[Collected data]
※ ※ ※

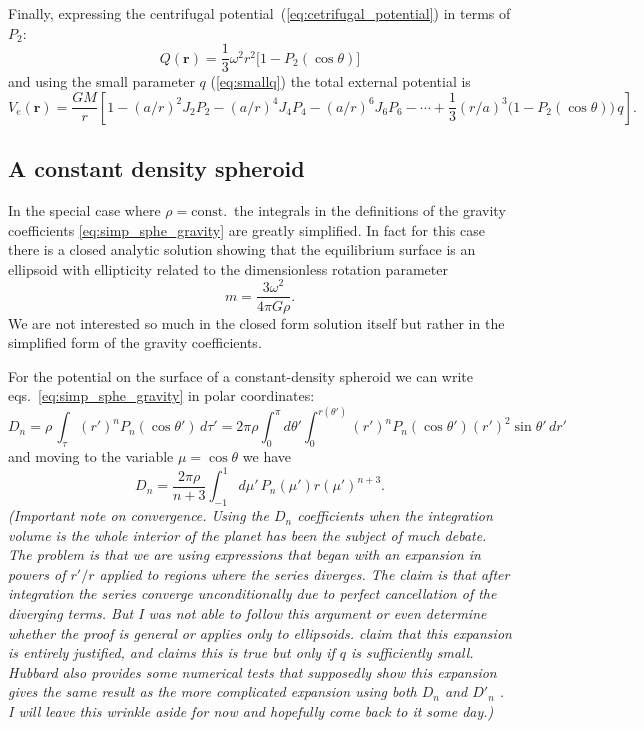 \documentclass[amsmath,amsfonts,rmp,letterpaper]{revtex4}
\newcommand{\V}[1]{\mathbf{#1}} %
\newcommand{\arr}{\V{r}}
\newcommand{\om}{\omega}
\newcommand{\const}{\mathrm{const.}}
\begin{document}
Finally, expressing the centrifugal potential~(\ref{eq:cetrifugal_potential}) in
terms of $P_2$:
\begin{equation}
Q(\arr) = \frac{1}{3}\omega^2r^2\bigl[1 - P_2(\cos\theta)\bigr]
\end{equation}
and using the small parameter $q$ (\ref{eq:smallq}) the total external potential
is
\begin{equation}\label{eq:total_external_potential}
V_e(\arr) = \frac{GM}{r}\left[1 - (a/r)^2J_2P_2 - (a/r)^4J_4P_4 -
(a/r)^6J_6P_6 - \cdots + \frac{1}{3}(r/a)^3\bigl(1 - 
P_2(\cos\theta)\bigr)\,q\right].
\end{equation}


\subsection{A constant density spheroid} %
\label{sec:a_constant_density_spheroid}
In the special case where $\rho=\const$~the integrals in the definitions of the
gravity coefficients \eqref{eq:simp_sphe_gravity} are greatly simplified. In fact
for this case there is a closed analytic solution showing that the equilibrium
surface is an ellipsoid with ellipticity related to the dimensionless rotation
parameter
\begin{equation}
m = \frac{3\om^2}{4\pi{G}\rho}.
\end{equation}
We are not interested so much in the closed form solution itself but rather in
the simplified form of the gravity coefficients.

For the potential on the surface of a constant-density spheroid we
can write eqs.~\eqref{eq:simp_sphe_gravity} in polar coordinates:
\begin{equation}\label{eq:polar_integral}
D_n = \rho\,\int_\tau (r')^nP_n(\cos\theta')\,d\tau' =
2\pi\rho\int_{0}^{\pi}d\theta'\int_{0}^{r(\theta')}(r')^nP_n(\cos\theta')
(r')^2\sin\theta'\,dr'
\end{equation}
and moving to the variable $\mu=\cos\theta$ we have
\begin{equation}
D_n = \frac{2\pi\rho}{n + 3}\int_{-1}^{1}d\mu'\,P_n(\mu')r(\mu')^{n + 3}.
\end{equation}
\emph{(Important note on convergence. Using the $D_n$ coefficients when the
integration
volume is the whole interior of the planet has been the subject of much debate.
The problem is that we are using expressions that began with an expansion in
powers of $r'/r$ applied to regions where the series diverges. The claim is that
after integration the series converge unconditionally due to perfect cancellation
of the diverging terms. But I was not able to follow this argument or even
determine whether the proof is general or applies only to ellipsoids.
\citet{Zharkov1978} claim that this expansion is entirely justified, and
\citet{Hubbard2014} claims this is true but only if $q$ is sufficiently small.
Hubbard also provides some numerical tests that supposedly show this expansion
gives the same result as the more complicated expansion using both $D_n$ and
$D'_n$ \citep[e.g.][]{Kong2013}. I will leave this wrinkle aside for now and
hopefully come back to it some day.)}
\end{document}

※ ※ ※

TASK STATEMENT: Please copy the data shown above, line by line and exactly, omitting the images.

ANSWER TO THE PROBLEM:
 \documentclass[amsmath,amsfonts,rmp,letterpaper]{revtex4}
\newcommand{\V}[1]{\mathbf{#1}} %
\newcommand{\arr}{\V{r}}
\newcommand{\om}{\omega}
\newcommand{\const}{\mathrm{const.}}
\begin{document}
Finally, expressing the centrifugal potential~(\ref{eq:cetrifugal_potential}) in
terms of $P_2$:
\begin{equation}
Q(\arr) = \frac{1}{3}\omega^2r^2\bigl[1 - P_2(\cos\theta)\bigr]
\end{equation}
and using the small parameter $q$ (\ref{eq:smallq}) the total external potential
is
\begin{equation}\label{eq:total_external_potential}
V_e(\arr) = \frac{GM}{r}\left[1 - (a/r)^2J_2P_2 - (a/r)^4J_4P_4 -
(a/r)^6J_6P_6 - \cdots + \frac{1}{3}(r/a)^3\bigl(1 - 
P_2(\cos\theta)\bigr)\,q\right].
\end{equation}


\subsection{A constant density spheroid} %
\label{sec:a_constant_density_spheroid}
In the special case where $\rho=\const$~the integrals in the definitions of the
gravity coefficients \eqref{eq:simp_sphe_gravity} are greatly simplified. In fact
for this case there is a closed analytic solution showing that the equilibrium
surface is an ellipsoid with ellipticity related to the dimensionless rotation
parameter
\begin{equation}
m = \frac{3\om^2}{4\pi{G}\rho}.
\end{equation}
We are not interested so much in the closed form solution itself but rather in
the simplified form of the gravity coefficients.

For the potential on the surface of a constant-density spheroid we
can write eqs.~\eqref{eq:simp_sphe_gravity} in polar coordinates:
\begin{equation}\label{eq:polar_integral}
D_n = \rho\,\int_\tau (r')^nP_n(\cos\theta')\,d\tau' =
2\pi\rho\int_{0}^{\pi}d\theta'\int_{0}^{r(\theta')}(r')^nP_n(\cos\theta')
(r')^2\sin\theta'\,dr'
\end{equation}
and moving to the variable $\mu=\cos\theta$ we have
\begin{equation}
D_n = \frac{2\pi\rho}{n + 3}\int_{-1}^{1}d\mu'\,P_n(\mu')r(\mu')^{n + 3}.
\end{equation}
\emph{(Important note on convergence. Using the $D_n$ coefficients when the
integration
volume is the whole interior of the planet has been the subject of much debate.
The problem is that we are using expressions that began with an expansion in
powers of $r'/r$ applied to regions where the series diverges. The claim is that
after integration the series converge unconditionally due to perfect cancellation
of the diverging terms. But I was not able to follow this argument or even
determine whether the proof is general or applies only to ellipsoids.
\citet{Zharkov1978} claim that this expansion is entirely justified, and
\citet{Hubbard2014} claims this is true but only if $q$ is sufficiently small.
Hubbard also provides some numerical tests that supposedly show this expansion
gives the same result as the more complicated expansion using both $D_n$ and
$D'_n$ \citep[e.g.][]{Kong2013}. I will leave this wrinkle aside for now and
hopefully come back to it some day.)}
\end{document}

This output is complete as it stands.